Most of Branch's presentation centered on the Civil Rights movement, especially Birmingham’s role in that struggle. In the watershed year of 1963, the fear in the city was palpable, he said. Segregation was strictly enforced in matters as mundane as playing checkers in public, and murders of blacks went uninvestigated.

When black churches were bombed and children died in Birmingham, the best President Kennedy could do was to send down former Army football coach Earl Blaik. "There was no hope for justice," said Branch. “Fear gripped Birmingham. People on all sides were afraid.”

King's decision to come to Birmingham that year was "the supreme gamble of his life," and it almost failed. With fewer and fewer adults willing to protest and go to jail, King's advisor James Bevel proposed asking children as young as six to join the protests.

Black families were incensed at the suggestion, but Bevel said it was necessary because the adults had not worked to change the system 40 years earlier when they were young.

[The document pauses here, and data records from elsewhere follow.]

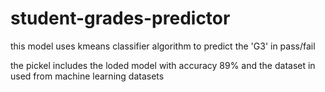 # student-grades-predictor
this model uses kmeans classifier algorithm to predict the 'G3' in pass/fail

the pickel includes the loded model with accuracy 89%
and the dataset in used from machine learning datasets
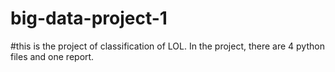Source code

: # big-data-project-1
#this is the project of classification of LOL. In the project, there are 4 python files and one report. 
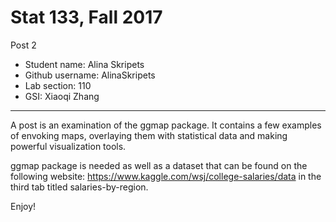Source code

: # Stat 133, Fall 2017

Post 2

- Student name: Alina Skripets
- Github username: AlinaSkripets
- Lab section: 110
- GSI: Xiaoqi Zhang

-----

A post is an examination of the ggmap package. It contains a few examples of envoking maps, overlaying them with statistical data and making powerful visualization tools.

ggmap package is needed as well as a dataset that can be found on the following website: 
https://www.kaggle.com/wsj/college-salaries/data in the third tab titled salaries-by-region.

Enjoy!

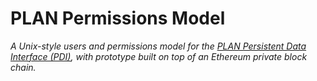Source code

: # PLAN Permissions Model

*A Unix-style users and permissions model for the [PLAN Persistent Data Interface (PDI)](http://plan.tools), with prototype built on top of an Ethereum private block chain.*
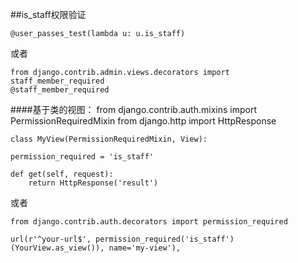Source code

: ##is_staff权限验证

    @user_passes_test(lambda u: u.is_staff)  
或者

    from django.contrib.admin.views.decorators import staff_member_required
    @staff_member_required

####基于类的视图：
    from django.contrib.auth.mixins import PermissionRequiredMixin
    from django.http import HttpResponse
    
    class MyView(PermissionRequiredMixin, View):

    permission_required = 'is_staff'
    
    def get(self, request):
        return HttpResponse('result')
或者

    from django.contrib.auth.decorators import permission_required

    url(r'^your-url$', permission_required('is_staff')(YourView.as_view()), name='my-view'),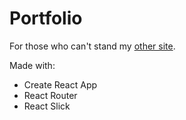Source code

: # Portfolio
For those who can't stand my [other site](http://philkt.me).

Made with:
- Create React App
- React Router
- React Slick
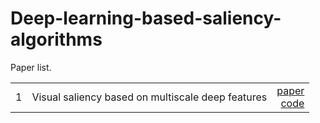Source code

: # Deep-learning-based-saliency-algorithms

Paper list.


|               |               |       |
| ------------- |:-------------:| -----:|
|1|  Visual saliency based on multiscale deep features  |[paper](https://www.cv-foundation.org/openaccess/content_cvpr_2015/papers/Li_Visual_Saliency_Based_2015_CVPR_paper.pdf)<br>[code]()|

By the thousands young people volunteered, protested and hundreds went to jail. When the jails were filled, Birmingham Public Safety Commissioner Eugene "Bull" Connor then turned police dogs and fire hoses upon the young protesters, thinking they would disperse. "But they didn't run," said Branch.

Images of vicious dogs and police brutality filled front pages and television screens around the world.

"That was a transcendent moment in U.S. history," he said. It "melted the moral distance" that many people had placed between themselves and the struggle for civil rights. "The children of Birmingham who were the victims of violence ... rallied the hearts and consciousness of people who were afraid," said Branch.

He credited the events in Birmingham with leading to "many miracles," some in the South and others across the nation and the world. The South began to flourish with new business and major league sports teams. Non-violence was used to end Apartheid in South Africa and "even Tiananmen Square was modeled on a sit-in."

"It went all around the world and changed lives."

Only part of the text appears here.